Monday, Apr. 17, 1939
Diana of Iowa
If Harry Lloyd Hopkins ever becomes Iowa's favorite son, Iowa can thank his daughter. He announced last week that he would presently re-establish himself as a resident of Grinnell, la., which he left 27 years ago after graduating from the college there. A Hopkins from Iowa would be much more available politically in 1940 than a Hopkins from the District of Columbia or New York, but his friends swore that his stated reason for replanting his roots in corn country was the true one: to give his daughter Diana, aged 6, a permanent home, permanent friends. If Mr. Hopkins goes on working in Washington, transplanted Diana will be fatherless most of the time as well as motherless.
> John Nance Garner's Presidential boom was advanced last week by friends who made much of a letter he wrote his partners in the cheap-house business at Uvalde, Tex.
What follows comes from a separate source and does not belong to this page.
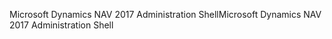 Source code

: <span data-ttu-id="8d763-101">Microsoft Dynamics NAV 2017 Administration Shell</span><span class="sxs-lookup"><span data-stu-id="8d763-101">Microsoft Dynamics NAV 2017 Administration Shell</span></span>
Emphasized excerpt: "I suggest that you consider the amount of indebtedness you are accumulating. . . . 'It is not wise to bite off too much in the beginning.' "
> Thomas Edmund Dewey made headlines with vote-appeal for Labor last week by arresting 14 bullyboys employed by private detective agencies as guards and strikebreakers in contravention of a year-old State law prohibiting such agencies from hiring help with police records.